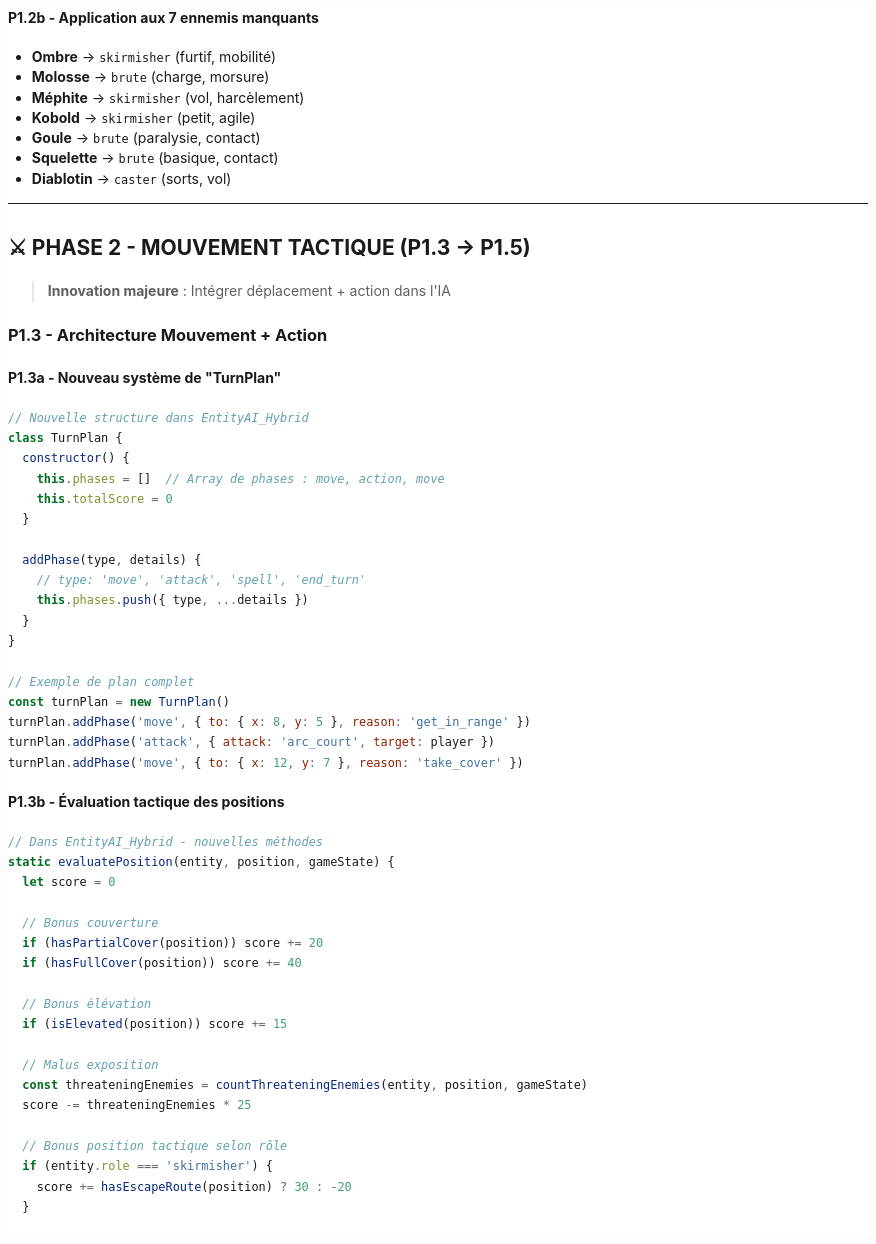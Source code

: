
 ```javascript
```

#### **P1.2b - Application aux 7 ennemis manquants**
- **Ombre** → `skirmisher` (furtif, mobilité)
- **Molosse** → `brute` (charge, morsure)  
- **Méphite** → `skirmisher` (vol, harcèlement)
- **Kobold** → `skirmisher` (petit, agile)
- **Goule** → `brute` (paralysie, contact)
- **Squelette** → `brute` (basique, contact) 
- **Diablotin** → `caster` (sorts, vol)

---

## ⚔️ **PHASE 2 - MOUVEMENT TACTIQUE (P1.3 → P1.5)**

> **Innovation majeure** : Intégrer déplacement + action dans l'IA

### **P1.3 - Architecture Mouvement + Action**

#### **P1.3a - Nouveau système de "TurnPlan"**
```javascript
// Nouvelle structure dans EntityAI_Hybrid
class TurnPlan {
  constructor() {
    this.phases = []  // Array de phases : move, action, move
    this.totalScore = 0
  }
  
  addPhase(type, details) {
    // type: 'move', 'attack', 'spell', 'end_turn'
    this.phases.push({ type, ...details })
  }
}

// Exemple de plan complet
const turnPlan = new TurnPlan()
turnPlan.addPhase('move', { to: { x: 8, y: 5 }, reason: 'get_in_range' })
turnPlan.addPhase('attack', { attack: 'arc_court', target: player })
turnPlan.addPhase('move', { to: { x: 12, y: 7 }, reason: 'take_cover' })
```

#### **P1.3b - Évaluation tactique des positions**
```javascript
// Dans EntityAI_Hybrid - nouvelles méthodes
static evaluatePosition(entity, position, gameState) {
  let score = 0
  
  // Bonus couverture
  if (hasPartialCover(position)) score += 20
  if (hasFullCover(position)) score += 40
  
  // Bonus élévation
  if (isElevated(position)) score += 15
  
  // Malus exposition
  const threateningEnemies = countThreateningEnemies(entity, position, gameState)
  score -= threateningEnemies * 25
  
  // Bonus position tactique selon rôle
  if (entity.role === 'skirmisher') {
    score += hasEscapeRoute(position) ? 30 : -20
  }
  
```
+-------+
▶ [Task statement]: For each line above that carries the word "addPhase", copy it out.

▶ [Answer to this exercise]:
  addPhase(type, details) {
turnPlan.addPhase('move', { to: { x: 8, y: 5 }, reason: 'get_in_range' })
turnPlan.addPhase('attack', { attack: 'arc_court', target: player })
turnPlan.addPhase('move', { to: { x: 12, y: 7 }, reason: 'take_cover' })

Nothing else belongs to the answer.